Eduardo Galeano, “Futbolun öyküsü, zevkten zorunluluğa uzanan hüzünlü bir öyküdür.” der. Sanıyoruz ki; Galeano 1998’de değil de 2021’de bu cümleyi sarf etseydi günümüz koşullarında yalnızca futbolun değil tüm spor dallarının öyküsünün zevkten zorunluluğa dönmeye başladığını bize aktarırdı. Sahip olduğu duruluğu her geçen gün daha da bulandırılan bu spor dünyasında; spor sevdalısı bir grup genç bir araya gelip geçmiş, bugün ve gelecek üzerine mutfağımızda bir şeyler pişirmeye çalışmaktayız.
Malumunuz insanlık için yeni ve korkutucu bir deneyim olan Covid-19 pandemisi, bizim özelimizde olumsuz yönlerden sıyrılıp olumlu bakmaya, yüz yüze hiç görüşmediğimiz insanlarla “Zoom” çağında fikir üretmeye ve spor dünyasında karşı çıktığımız kararlar üzerine bahanelerde kaybolmaktansa üretim sürecine girmeye çalıştığımız bir devinime dönüştü. İnsanlar birer “Oblomov”a dönüşürken, zor ama umutlu bir yol için gayret göstererek farklı şehirlerin farklı evlerinden farklı sesler bir araya gelip size duygu, düşünce ve fikir aktarımı için yola çıkmaya hazır.

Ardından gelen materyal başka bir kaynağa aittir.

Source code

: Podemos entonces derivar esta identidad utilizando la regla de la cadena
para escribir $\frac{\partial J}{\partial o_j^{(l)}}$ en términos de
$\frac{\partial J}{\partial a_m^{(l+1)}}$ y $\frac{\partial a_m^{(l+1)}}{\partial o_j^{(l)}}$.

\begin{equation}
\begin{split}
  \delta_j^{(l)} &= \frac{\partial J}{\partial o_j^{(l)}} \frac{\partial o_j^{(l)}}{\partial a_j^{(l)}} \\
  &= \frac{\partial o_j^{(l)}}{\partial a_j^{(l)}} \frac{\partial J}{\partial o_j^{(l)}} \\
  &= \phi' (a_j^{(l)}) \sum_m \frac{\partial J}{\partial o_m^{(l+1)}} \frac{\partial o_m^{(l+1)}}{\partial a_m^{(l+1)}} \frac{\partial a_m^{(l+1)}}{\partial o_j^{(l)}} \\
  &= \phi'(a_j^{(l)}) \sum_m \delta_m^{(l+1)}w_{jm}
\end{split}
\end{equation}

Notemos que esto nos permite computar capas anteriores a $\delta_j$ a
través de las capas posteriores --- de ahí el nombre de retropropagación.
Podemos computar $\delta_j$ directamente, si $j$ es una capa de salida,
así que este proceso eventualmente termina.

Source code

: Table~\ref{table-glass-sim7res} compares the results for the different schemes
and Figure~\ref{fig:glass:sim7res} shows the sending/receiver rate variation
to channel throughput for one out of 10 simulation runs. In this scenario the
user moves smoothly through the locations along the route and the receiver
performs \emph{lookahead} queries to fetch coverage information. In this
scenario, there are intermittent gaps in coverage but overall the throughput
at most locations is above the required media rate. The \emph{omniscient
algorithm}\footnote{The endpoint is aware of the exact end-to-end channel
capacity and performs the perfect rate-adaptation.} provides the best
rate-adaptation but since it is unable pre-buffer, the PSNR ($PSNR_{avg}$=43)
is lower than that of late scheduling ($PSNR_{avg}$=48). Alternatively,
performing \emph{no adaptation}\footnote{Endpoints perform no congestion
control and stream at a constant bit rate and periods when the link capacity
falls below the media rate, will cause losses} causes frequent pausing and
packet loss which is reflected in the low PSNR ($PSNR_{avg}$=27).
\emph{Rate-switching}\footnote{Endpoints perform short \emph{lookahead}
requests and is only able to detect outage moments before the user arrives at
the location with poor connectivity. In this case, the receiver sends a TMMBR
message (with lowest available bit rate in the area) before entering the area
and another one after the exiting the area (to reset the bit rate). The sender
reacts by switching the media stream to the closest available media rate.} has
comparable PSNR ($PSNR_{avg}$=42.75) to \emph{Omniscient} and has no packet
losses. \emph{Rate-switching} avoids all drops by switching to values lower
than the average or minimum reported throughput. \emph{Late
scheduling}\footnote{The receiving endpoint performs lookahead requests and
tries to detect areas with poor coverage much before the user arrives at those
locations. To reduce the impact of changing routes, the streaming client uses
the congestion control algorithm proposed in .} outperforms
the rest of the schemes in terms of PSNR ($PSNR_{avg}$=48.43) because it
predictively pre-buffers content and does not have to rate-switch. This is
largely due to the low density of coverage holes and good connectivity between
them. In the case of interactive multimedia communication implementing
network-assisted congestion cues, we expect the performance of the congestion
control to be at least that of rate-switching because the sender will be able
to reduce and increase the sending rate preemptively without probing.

Güzelliği her geçen gün tartışılsa da hayatının büyük bir bölümünü spora ayıran bu yolcular olarak; duvarlarında poster, dillerinde beste olmuş sporcuları ve onların icra ettikleri sporları üstündeki tozlardan arındırarak sizinle buluşturmanın inancına sahibiz.
Biz, Volante Dergi’de Alberto Manguel’in “Kelimeler Şehri” isimli kitabında dediği gibi; kelimelerin kendi hikayelerini bulacağına dair şüphe taşımıyoruz.
Aylar önce ekilen fikir tohumları bizi buraya getirdi. Geldik, buradayız!